Ampelofilosofies

homeaboutrss
The mind is like a parachute. If it doesn't open, you're meat.

Disaster-resistant git

18 Jun 2019

Over the years I have developed a very disaster-resistant git workflow:

  • Change to open-ended branches (master, develop, releases etc.) is always via pull requests.
  • Force push is blocked on all open branches.
  • All changes happen in a branch, no matter how small.
  • Branch is always rebased onto its PR target, never merged.
  • Merge strategy is usually rebase and --no-ff.

That last one is more a cosmetic preference: In projects with big teams and complex structures/systems it is easier to track the sequence of introduction of the changes via the merge nodes. For the rest of this post when you see 'branch' it means a branch that will eventually be merged into another as opposed to an "open-ended" branch like master.

The problem is merging

There is a beast at the end of most branches and it is called Merge. It strikes fear in the hearts of all programmers and only a special few dare face it.

Its most powerful weapon, the razor sharp Merge Conflicts will shred your intellect to pieces in a single stroke, leaving you wandering aimlesssly in a sea of Code.

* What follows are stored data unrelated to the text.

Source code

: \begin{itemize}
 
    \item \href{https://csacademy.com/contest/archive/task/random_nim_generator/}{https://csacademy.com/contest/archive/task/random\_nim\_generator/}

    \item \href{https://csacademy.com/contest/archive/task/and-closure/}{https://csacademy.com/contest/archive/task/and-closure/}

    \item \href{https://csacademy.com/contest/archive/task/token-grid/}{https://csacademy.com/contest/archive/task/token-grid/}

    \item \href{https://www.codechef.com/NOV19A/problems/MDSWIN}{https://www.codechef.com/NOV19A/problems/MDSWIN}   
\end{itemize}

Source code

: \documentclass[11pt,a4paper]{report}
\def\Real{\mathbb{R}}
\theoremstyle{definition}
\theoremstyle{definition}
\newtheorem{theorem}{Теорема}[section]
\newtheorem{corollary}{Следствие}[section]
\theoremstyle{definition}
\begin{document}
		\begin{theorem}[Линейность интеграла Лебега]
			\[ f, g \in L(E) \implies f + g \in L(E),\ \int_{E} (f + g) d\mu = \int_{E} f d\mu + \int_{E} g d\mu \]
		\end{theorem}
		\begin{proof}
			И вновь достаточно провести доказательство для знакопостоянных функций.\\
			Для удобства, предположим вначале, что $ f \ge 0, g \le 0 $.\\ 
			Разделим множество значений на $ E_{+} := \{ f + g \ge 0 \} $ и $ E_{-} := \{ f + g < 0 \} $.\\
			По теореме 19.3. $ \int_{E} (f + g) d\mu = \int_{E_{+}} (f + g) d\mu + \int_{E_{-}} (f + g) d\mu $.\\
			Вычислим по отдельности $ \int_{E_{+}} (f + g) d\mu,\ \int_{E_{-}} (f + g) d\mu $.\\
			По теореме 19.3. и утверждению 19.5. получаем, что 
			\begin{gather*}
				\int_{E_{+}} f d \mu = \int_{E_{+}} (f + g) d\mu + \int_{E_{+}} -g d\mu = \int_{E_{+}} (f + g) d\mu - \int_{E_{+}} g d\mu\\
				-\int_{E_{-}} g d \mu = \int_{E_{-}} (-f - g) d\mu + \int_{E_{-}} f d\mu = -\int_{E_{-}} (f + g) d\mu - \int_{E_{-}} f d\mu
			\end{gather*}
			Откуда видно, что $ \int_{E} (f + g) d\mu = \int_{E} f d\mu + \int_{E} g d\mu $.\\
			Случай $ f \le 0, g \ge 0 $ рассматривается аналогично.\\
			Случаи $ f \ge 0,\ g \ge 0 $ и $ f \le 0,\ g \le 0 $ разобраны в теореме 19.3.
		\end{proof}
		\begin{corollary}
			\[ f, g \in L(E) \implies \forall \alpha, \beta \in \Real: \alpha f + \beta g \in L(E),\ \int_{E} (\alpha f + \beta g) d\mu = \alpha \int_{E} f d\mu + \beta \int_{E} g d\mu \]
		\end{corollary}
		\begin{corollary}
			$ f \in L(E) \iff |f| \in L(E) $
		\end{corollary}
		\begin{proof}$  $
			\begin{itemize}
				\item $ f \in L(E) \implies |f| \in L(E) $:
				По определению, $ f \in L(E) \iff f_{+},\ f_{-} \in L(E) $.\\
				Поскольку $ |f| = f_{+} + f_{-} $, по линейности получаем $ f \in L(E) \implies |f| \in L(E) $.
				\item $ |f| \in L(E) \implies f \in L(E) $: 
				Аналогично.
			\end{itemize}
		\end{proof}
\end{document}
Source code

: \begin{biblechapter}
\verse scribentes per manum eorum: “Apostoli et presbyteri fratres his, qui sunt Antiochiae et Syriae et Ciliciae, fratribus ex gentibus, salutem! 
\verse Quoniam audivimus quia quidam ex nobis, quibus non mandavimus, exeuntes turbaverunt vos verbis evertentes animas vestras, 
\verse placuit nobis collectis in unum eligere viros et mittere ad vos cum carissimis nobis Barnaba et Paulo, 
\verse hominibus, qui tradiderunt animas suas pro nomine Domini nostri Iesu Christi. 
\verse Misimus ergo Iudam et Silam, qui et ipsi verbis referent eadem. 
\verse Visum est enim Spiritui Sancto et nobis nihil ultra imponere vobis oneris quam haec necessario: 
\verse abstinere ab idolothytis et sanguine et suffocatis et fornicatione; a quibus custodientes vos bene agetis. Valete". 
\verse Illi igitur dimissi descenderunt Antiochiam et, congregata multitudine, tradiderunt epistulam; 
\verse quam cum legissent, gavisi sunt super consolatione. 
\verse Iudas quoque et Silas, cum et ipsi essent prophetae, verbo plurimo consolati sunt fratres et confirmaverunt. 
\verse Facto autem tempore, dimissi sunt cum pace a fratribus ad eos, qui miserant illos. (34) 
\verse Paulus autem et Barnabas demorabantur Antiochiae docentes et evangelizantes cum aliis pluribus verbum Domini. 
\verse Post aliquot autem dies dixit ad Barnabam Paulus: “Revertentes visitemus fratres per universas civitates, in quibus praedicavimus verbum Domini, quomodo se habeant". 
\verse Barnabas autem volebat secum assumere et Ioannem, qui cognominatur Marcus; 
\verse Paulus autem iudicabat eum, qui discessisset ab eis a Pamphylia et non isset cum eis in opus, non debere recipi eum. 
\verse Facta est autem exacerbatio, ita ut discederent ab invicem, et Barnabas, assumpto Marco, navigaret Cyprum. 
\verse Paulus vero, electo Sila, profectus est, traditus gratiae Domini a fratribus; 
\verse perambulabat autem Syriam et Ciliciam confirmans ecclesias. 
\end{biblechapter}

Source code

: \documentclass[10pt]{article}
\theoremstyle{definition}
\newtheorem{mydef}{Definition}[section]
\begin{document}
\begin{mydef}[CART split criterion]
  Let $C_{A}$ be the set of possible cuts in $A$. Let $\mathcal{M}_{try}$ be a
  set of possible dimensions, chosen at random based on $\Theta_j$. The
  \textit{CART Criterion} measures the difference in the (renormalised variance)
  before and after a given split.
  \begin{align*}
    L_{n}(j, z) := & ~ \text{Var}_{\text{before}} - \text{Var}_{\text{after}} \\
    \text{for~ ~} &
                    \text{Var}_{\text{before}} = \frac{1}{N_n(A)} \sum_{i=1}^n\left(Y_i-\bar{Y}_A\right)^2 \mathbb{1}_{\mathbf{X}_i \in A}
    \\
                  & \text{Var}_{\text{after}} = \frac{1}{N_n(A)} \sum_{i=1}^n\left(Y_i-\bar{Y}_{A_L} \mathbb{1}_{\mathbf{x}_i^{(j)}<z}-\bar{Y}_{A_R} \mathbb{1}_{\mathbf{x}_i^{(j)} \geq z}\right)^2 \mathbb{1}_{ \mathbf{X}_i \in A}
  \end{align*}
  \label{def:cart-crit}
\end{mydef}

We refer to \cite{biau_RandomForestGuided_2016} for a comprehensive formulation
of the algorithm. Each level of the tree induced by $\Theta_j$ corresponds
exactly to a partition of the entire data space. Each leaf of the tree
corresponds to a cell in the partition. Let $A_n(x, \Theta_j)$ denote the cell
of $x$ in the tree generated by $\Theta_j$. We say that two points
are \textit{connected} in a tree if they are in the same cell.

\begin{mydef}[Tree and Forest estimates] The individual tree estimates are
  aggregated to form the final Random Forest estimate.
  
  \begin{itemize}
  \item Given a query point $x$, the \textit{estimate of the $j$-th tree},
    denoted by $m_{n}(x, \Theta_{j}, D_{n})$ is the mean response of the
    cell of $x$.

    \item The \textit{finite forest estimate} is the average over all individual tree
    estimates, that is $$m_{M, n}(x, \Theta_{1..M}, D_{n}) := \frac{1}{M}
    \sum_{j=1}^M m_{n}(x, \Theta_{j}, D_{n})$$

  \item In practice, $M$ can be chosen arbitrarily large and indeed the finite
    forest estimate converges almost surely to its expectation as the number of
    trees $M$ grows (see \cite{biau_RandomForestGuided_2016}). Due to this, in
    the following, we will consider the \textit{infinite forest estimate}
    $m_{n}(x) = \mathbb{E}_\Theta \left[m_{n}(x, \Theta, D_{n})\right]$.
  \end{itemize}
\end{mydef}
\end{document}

The beast grows more powerful with Time. Enough Time passes and it will be invincible.

It feeds on Code, give it enough and it will be invincible.

Dealing with merge conflicts

The fear of merges and merge conflicts usually develops when someone attempts to merge a branch that contains too many changes and has been growing over a long time (from days to weeks, it depends on your team's velocity - I once had to merge one that was almost a year old, in svn no less - true story, not fun).

When encountering a merge conflict, the human algorithm is as follows:

  • Have I changed the file?
    • Yes: I know how to resolve the conflict because I know what I wanted to do.
    • No: Take the other version.

After finishing the merge, always check the resulting diff, since sometimes the automatic merge algorithm will produce changes that are logically faulty (i.e. you can get buggy code or non-sensical content that merges fine).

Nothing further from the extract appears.